(Stored entries)
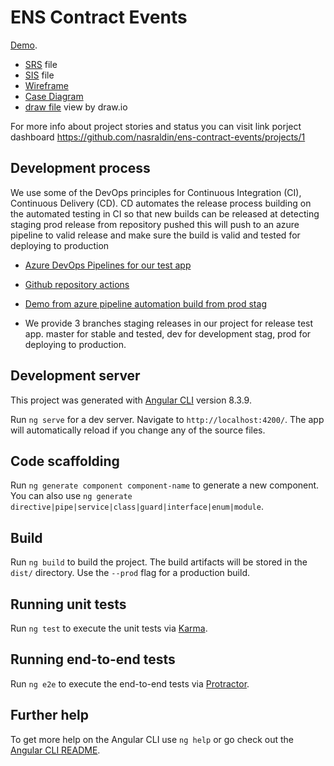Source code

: # ENS Contract Events

[Demo](https://ens-contract-events-test.azurewebsites.net).

- [SRS](https://github.com/nasraldin/ens-contract-events/blob/master/Docs/ENS%20Contract%20%20SRS%20v%200.1.docx) file
- [SIS](https://github.com/nasraldin/ens-contract-events/blob/master/Docs/ENS%20Contract%20SIs%20v.0.1.docx) file
- [Wireframe](https://github.com/nasraldin/ens-contract-events/blob/master/Docs/Client%20App%20Wireframe.png) 
- [Case Diagram](https://github.com/nasraldin/ens-contract-events/blob/master/Docs/ENS%20Contract%20Use%20Case%20Diagram.png) 
- [draw file](https://github.com/nasraldin/ens-contract-events/blob/master/Docs/ENS%20Contract%20Events.drawio) view by draw.io

For more info about project stories and status you can visit link porject dashboard
https://github.com/nasraldin/ens-contract-events/projects/1

## Development process
We use some of the DevOps principles for Continuous Integration (CI), Continuous Delivery (CD).
CD automates the release process building on the automated testing in CI so that new builds can be released at detecting staging prod release from repository pushed this will push to an azure pipeline to valid release and make sure the build is valid and tested for deploying to production

- [Azure DevOps Pipelines for our test app](https://nasraldin.visualstudio.com/ENS-Contract-Events/_build) 
- [Github repository actions](https://github.com/nasraldin/ens-contract-events/actions) 
- [Demo from azure pipeline automation build from prod stag](https://ens-contract-events-test.azurewebsites.net) 

- We provide 3 branches staging releases in our project for release test app. master for stable and tested, dev for development stag, prod for deploying to production.

## Development server
This project was generated with [Angular CLI](https://github.com/angular/angular-cli) version 8.3.9.

Run `ng serve` for a dev server. Navigate to `http://localhost:4200/`. The app will automatically reload if you change any of the source files.

## Code scaffolding

Run `ng generate component component-name` to generate a new component. You can also use `ng generate directive|pipe|service|class|guard|interface|enum|module`.

## Build

Run `ng build` to build the project. The build artifacts will be stored in the `dist/` directory. Use the `--prod` flag for a production build.

## Running unit tests

Run `ng test` to execute the unit tests via [Karma](https://karma-runner.github.io).

## Running end-to-end tests

Run `ng e2e` to execute the end-to-end tests via [Protractor](http://www.protractortest.org/).

## Further help

To get more help on the Angular CLI use `ng help` or go check out the [Angular CLI README](https://github.com/angular/angular-cli/blob/master/README.md).
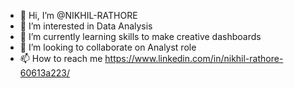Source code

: - 👋 Hi, I’m @NIKHIL-RATHORE
- 👀 I’m interested in Data Analysis
- 🌱 I’m currently learning skills to make creative dashboards
- 💞️ I’m looking to collaborate on Analyst role
- 📫 How to reach me https://www.linkedin.com/in/nikhil-rathore-60613a223/
<!---
NIKHIL-RATHORE/NIKHIL-RATHORE is a ✨ special ✨ repository because its `README.md` (this file) appears on your GitHub profile.
You can click the Preview link to take a look at your changes.
--->

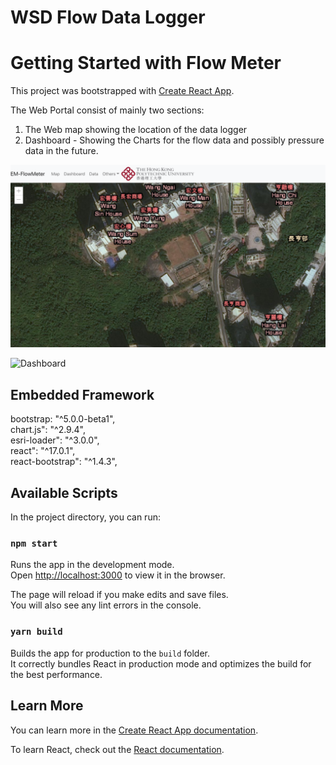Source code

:# WSD Flow Data Logger

# Getting Started with Flow Meter
This project was bootstrapped with [Create React App](https://github.com/facebook/create-react-app).

The Web Portal consist of mainly two sections:
1. The Web map showing the location of the data logger
2. Dashboard - Showing the Charts for the flow data and possibly pressure data in the future.

![WebApp](https://github.com/LuluYui/IoT_ChingYI_TrainingCenter/blob/master/WebMap.png)

![Dashboard](https://github.com/LuluYui/IoT_ChingYI_TrainingCenter/tree/master/Dashboard.jpg)

## Embedded Framework

bootstrap: "^5.0.0-beta1",\
chart.js": "^2.9.4",\
esri-loader": "^3.0.0",\
react": "^17.0.1",\
react-bootstrap": "^1.4.3",


## Available Scripts

In the project directory, you can run:

### `npm start`

Runs the app in the development mode.\
Open [http://localhost:3000](http://localhost:3000) to view it in the browser.

The page will reload if you make edits and save files.\
You will also see any lint errors in the console.

### `yarn build`

Builds the app for production to the `build` folder.\
It correctly bundles React in production mode and optimizes the build for the best performance.


## Learn More

You can learn more in the [Create React App documentation](https://facebook.github.io/create-react-app/docs/getting-started).

To learn React, check out the [React documentation](https://reactjs.org/).
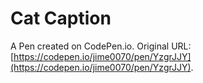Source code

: # Cat Caption

A Pen created on CodePen.io. Original URL: [https://codepen.io/jime0070/pen/YzgrJJY](https://codepen.io/jime0070/pen/YzgrJJY).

EXERCISE OBJECTIVE:
Above are the records; transcribe them exactly without the pictures.

RESULT OF THE TASK:
Source code

: # ENS Contract Events

[Demo](https://ens-contract-events-test.azurewebsites.net).

- [SRS](https://github.com/nasraldin/ens-contract-events/blob/master/Docs/ENS%20Contract%20%20SRS%20v%200.1.docx) file
- [SIS](https://github.com/nasraldin/ens-contract-events/blob/master/Docs/ENS%20Contract%20SIs%20v.0.1.docx) file
- [Wireframe](https://github.com/nasraldin/ens-contract-events/blob/master/Docs/Client%20App%20Wireframe.png) 
- [Case Diagram](https://github.com/nasraldin/ens-contract-events/blob/master/Docs/ENS%20Contract%20Use%20Case%20Diagram.png) 
- [draw file](https://github.com/nasraldin/ens-contract-events/blob/master/Docs/ENS%20Contract%20Events.drawio) view by draw.io

For more info about project stories and status you can visit link porject dashboard
https://github.com/nasraldin/ens-contract-events/projects/1

## Development process
We use some of the DevOps principles for Continuous Integration (CI), Continuous Delivery (CD).
CD automates the release process building on the automated testing in CI so that new builds can be released at detecting staging prod release from repository pushed this will push to an azure pipeline to valid release and make sure the build is valid and tested for deploying to production

- [Azure DevOps Pipelines for our test app](https://nasraldin.visualstudio.com/ENS-Contract-Events/_build) 
- [Github repository actions](https://github.com/nasraldin/ens-contract-events/actions) 
- [Demo from azure pipeline automation build from prod stag](https://ens-contract-events-test.azurewebsites.net) 

- We provide 3 branches staging releases in our project for release test app. master for stable and tested, dev for development stag, prod for deploying to production.

## Development server
This project was generated with [Angular CLI](https://github.com/angular/angular-cli) version 8.3.9.

Run `ng serve` for a dev server. Navigate to `http://localhost:4200/`. The app will automatically reload if you change any of the source files.

## Code scaffolding

Run `ng generate component component-name` to generate a new component. You can also use `ng generate directive|pipe|service|class|guard|interface|enum|module`.

## Build

Run `ng build` to build the project. The build artifacts will be stored in the `dist/` directory. Use the `--prod` flag for a production build.

## Running unit tests

Run `ng test` to execute the unit tests via [Karma](https://karma-runner.github.io).

## Running end-to-end tests

Run `ng e2e` to execute the end-to-end tests via [Protractor](http://www.protractortest.org/).

## Further help

To get more help on the Angular CLI use `ng help` or go check out the [Angular CLI README](https://github.com/angular/angular-cli/blob/master/README.md).
Source code

: - 👋 Hi, I’m @NIKHIL-RATHORE
- 👀 I’m interested in Data Analysis
- 🌱 I’m currently learning skills to make creative dashboards
- 💞️ I’m looking to collaborate on Analyst role
- 📫 How to reach me https://www.linkedin.com/in/nikhil-rathore-60613a223/
<!---
NIKHIL-RATHORE/NIKHIL-RATHORE is a ✨ special ✨ repository because its `README.md` (this file) appears on your GitHub profile.
You can click the Preview link to take a look at your changes.
--->

Source code

:# WSD Flow Data Logger

# Getting Started with Flow Meter
This project was bootstrapped with [Create React App](https://github.com/facebook/create-react-app).

The Web Portal consist of mainly two sections:
1. The Web map showing the location of the data logger
2. Dashboard - Showing the Charts for the flow data and possibly pressure data in the future.

![WebApp](https://github.com/LuluYui/IoT_ChingYI_TrainingCenter/blob/master/WebMap.png)

![Dashboard](https://github.com/LuluYui/IoT_ChingYI_TrainingCenter/tree/master/Dashboard.jpg)

## Embedded Framework

bootstrap: "^5.0.0-beta1",\
chart.js": "^2.9.4",\
esri-loader": "^3.0.0",\
react": "^17.0.1",\
react-bootstrap": "^1.4.3",


## Available Scripts

In the project directory, you can run:

### `npm start`

Runs the app in the development mode.\
Open [http://localhost:3000](http://localhost:3000) to view it in the browser.

The page will reload if you make edits and save files.\
You will also see any lint errors in the console.

### `yarn build`

Builds the app for production to the `build` folder.\
It correctly bundles React in production mode and optimizes the build for the best performance.


## Learn More

You can learn more in the [Create React App documentation](https://facebook.github.io/create-react-app/docs/getting-started).

To learn React, check out the [React documentation](https://reactjs.org/).
Source code

: # Cat Caption

A Pen created on CodePen.io. Original URL: [https://codepen.io/jime0070/pen/YzgrJJY](https://codepen.io/jime0070/pen/YzgrJJY).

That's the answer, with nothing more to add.